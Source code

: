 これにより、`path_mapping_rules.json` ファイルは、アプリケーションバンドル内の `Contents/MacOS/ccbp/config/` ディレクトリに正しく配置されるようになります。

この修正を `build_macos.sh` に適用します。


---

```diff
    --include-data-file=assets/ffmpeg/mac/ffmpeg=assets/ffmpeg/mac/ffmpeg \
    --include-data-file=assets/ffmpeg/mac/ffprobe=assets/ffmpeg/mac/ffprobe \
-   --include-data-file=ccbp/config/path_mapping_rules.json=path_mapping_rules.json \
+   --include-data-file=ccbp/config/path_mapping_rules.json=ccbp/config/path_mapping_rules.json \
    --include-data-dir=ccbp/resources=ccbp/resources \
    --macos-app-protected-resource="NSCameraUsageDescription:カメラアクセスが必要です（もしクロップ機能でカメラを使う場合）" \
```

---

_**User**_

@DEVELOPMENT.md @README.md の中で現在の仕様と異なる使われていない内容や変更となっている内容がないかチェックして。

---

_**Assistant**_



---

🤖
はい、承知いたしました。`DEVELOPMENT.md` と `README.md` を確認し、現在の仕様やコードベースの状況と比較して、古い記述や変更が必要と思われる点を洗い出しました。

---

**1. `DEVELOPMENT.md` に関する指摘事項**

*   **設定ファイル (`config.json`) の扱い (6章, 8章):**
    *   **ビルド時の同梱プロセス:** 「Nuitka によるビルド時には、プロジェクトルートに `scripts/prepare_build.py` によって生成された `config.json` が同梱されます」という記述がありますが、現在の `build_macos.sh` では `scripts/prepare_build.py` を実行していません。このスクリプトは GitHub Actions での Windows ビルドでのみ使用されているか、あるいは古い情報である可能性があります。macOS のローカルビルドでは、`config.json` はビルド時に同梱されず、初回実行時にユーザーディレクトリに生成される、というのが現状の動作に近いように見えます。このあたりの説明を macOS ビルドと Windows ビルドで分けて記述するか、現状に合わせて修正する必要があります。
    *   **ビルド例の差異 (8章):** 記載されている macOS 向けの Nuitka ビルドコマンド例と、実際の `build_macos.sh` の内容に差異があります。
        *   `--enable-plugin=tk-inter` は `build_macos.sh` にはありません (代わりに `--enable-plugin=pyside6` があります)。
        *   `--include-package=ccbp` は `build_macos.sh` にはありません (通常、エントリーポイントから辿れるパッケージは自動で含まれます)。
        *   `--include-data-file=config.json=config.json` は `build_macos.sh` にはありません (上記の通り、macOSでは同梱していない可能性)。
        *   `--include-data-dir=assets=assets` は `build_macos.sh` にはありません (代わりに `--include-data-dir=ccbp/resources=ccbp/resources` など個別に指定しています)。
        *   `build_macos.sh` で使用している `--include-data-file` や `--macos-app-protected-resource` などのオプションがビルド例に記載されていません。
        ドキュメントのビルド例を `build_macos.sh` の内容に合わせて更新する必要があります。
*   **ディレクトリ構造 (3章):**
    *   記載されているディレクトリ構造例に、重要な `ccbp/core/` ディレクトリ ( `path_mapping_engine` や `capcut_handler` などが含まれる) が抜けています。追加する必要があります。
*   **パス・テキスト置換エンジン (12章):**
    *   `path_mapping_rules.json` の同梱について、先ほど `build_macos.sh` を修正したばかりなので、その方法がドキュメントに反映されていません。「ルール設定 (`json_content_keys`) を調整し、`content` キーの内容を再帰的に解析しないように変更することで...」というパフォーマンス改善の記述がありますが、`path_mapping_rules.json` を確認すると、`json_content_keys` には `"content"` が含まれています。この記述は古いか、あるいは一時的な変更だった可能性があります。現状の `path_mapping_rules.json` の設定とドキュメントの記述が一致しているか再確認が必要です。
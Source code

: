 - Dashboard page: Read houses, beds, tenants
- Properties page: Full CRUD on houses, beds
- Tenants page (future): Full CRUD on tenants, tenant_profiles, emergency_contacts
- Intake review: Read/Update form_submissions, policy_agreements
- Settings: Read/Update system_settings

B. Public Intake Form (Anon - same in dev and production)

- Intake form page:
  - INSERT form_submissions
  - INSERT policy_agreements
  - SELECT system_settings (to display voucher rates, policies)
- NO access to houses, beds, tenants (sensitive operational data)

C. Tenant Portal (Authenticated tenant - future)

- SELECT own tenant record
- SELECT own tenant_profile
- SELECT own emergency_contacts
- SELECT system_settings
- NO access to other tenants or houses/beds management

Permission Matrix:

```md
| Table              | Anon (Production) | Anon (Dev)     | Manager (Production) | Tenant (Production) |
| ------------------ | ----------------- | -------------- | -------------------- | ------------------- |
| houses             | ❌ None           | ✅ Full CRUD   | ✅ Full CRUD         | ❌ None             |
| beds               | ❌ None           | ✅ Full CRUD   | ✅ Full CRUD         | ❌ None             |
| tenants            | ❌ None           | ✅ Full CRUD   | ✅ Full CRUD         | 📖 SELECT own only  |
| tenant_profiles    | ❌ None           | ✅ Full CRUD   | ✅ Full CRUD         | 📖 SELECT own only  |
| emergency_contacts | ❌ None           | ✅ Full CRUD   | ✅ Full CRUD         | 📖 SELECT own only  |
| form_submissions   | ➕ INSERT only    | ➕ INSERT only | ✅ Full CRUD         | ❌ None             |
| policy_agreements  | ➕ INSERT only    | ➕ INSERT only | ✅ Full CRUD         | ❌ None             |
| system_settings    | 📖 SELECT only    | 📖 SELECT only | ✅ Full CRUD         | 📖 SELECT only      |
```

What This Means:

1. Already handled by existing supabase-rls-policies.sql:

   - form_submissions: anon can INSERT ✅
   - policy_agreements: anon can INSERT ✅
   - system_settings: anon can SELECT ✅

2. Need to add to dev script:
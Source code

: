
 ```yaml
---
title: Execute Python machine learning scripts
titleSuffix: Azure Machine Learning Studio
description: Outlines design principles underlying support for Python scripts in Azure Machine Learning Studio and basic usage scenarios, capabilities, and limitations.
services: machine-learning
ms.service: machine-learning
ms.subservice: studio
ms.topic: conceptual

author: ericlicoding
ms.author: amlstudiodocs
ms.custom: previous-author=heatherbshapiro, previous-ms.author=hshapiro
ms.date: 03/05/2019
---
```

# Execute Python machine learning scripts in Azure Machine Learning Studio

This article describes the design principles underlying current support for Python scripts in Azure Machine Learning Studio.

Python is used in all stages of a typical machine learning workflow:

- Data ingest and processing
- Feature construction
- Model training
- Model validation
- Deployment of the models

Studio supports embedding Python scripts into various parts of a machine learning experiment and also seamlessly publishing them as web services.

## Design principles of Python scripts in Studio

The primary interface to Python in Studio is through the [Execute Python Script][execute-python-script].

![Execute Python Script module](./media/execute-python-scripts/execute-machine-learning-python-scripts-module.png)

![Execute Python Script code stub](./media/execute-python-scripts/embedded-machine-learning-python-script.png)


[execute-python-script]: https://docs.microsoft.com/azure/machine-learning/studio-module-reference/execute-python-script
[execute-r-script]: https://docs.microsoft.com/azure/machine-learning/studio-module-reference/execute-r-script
※ ※ ※
Work instructions:
Return every line of the entries above that the string "beds" appears in.

Expected answer:
: - Dashboard page: Read houses, beds, tenants
- Properties page: Full CRUD on houses, beds
- NO access to houses, beds, tenants (sensitive operational data)
- NO access to other tenants or houses/beds management
| beds               | ❌ None           | ✅ Full CRUD   | ✅ Full CRUD         | ❌ None             |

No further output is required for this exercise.